The preferred plan set out in 1992 planning documents argued Docklands should be a “low-rise environment” with relatively few buildings above 12 storeys.
Housing should be medium density, and two or three-storey structures should predominate in places where a pedestrian character was sought, the documents said.
The Docklands Authority also proposed at least 10 per cent of housing should be public, and that at least half of all residential development be priced below $250,000 (in 1992 dollars).
Under this plan, what is now Marvel Stadium would have been a mixture of residential and office buildings.
At the heart of the Docklands vision was a 24-hectare education and research precinct. A 1990 proposal suggested a “Docklands campus” shared by Victoria’s universities, located between Victoria Dock North and Moonee Ponds Creek – near what is now New Quay Promenade.
By 1992, the plans had shifted toward a postgraduate campus or an international institution.
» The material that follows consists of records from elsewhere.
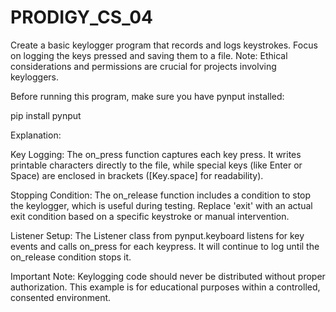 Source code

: # PRODIGY_CS_04

Create a basic keylogger program that records and logs keystrokes. Focus on logging the keys pressed and saving them to a file. Note: Ethical considerations and permissions are crucial for projects involving keyloggers.

Before running this program, make sure you have pynput installed:

pip install pynput

Explanation:

Key Logging: The on_press function captures each key press. It writes printable characters directly to the file, while special keys (like Enter or Space) are enclosed in brackets ([Key.space] for readability).

Stopping Condition: The on_release function includes a condition to stop the keylogger, which is useful during testing. Replace 'exit' with an actual exit condition based on a specific keystroke or manual intervention.

Listener Setup: The Listener class from pynput.keyboard listens for key events and calls on_press for each keypress. It will continue to log until the on_release condition stops it.

Important Note:
Keylogging code should never be distributed without proper authorization. This example is for educational purposes within a controlled, consented environment.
Planners also fought to locate the planned Melbourne casino in Docklands, arguing the site had the “greatest capacity to cater for the traffic generated by a major open casino” compared with any city centre location.
A number of areas were proposed, including the Spencer Street rail yards, along the Yarra River, at North Wharf, or at Central Pier.
Transport was equally ambitious, with planners proposing a “rapid transit link” to Tullamarine Airport and insisting all work at Spencer Street Station accommodate a future “very fast train” terminal. Both proposals remain unfulfilled more than three decades later.
A $245 million tunnel was also discussed as an alternative to what would become the Bolte Bridge, built by the Kennett government, specifically to allow cruise ships to access the inner docks.
The market takes over
The dire state of Victoria’s finances – marked by the collapse of the Pyramid Building Society and the forced sale of the State Bank of Victoria – coupled with the Kirner government’s defeat in 1992, ensured these ambitious plans never left the drawing board.
Warnings from the Treasury at the time state that installing the basic infrastructure required to kick-start the development would have cost the taxpayer at least $300 million over six years. When Kennett took office in late 1992, he brought a different philosophy to the waterfront, imagining Docklands as a market-driven development that required no government subsidy.
To make the massive undertaking commercially viable for the private sector, the site was carved into seven large precincts and sold to major developers.
The economic constraints first identified by the Department of the Premier and Cabinet in 1990 would ultimately dictate the suburb’s fate. The Labor vision of low-rise housing, public quotas and educational hubs remained on paper, replaced by the high-density towers and private investment-driven planning that would come to define the Docklands of today.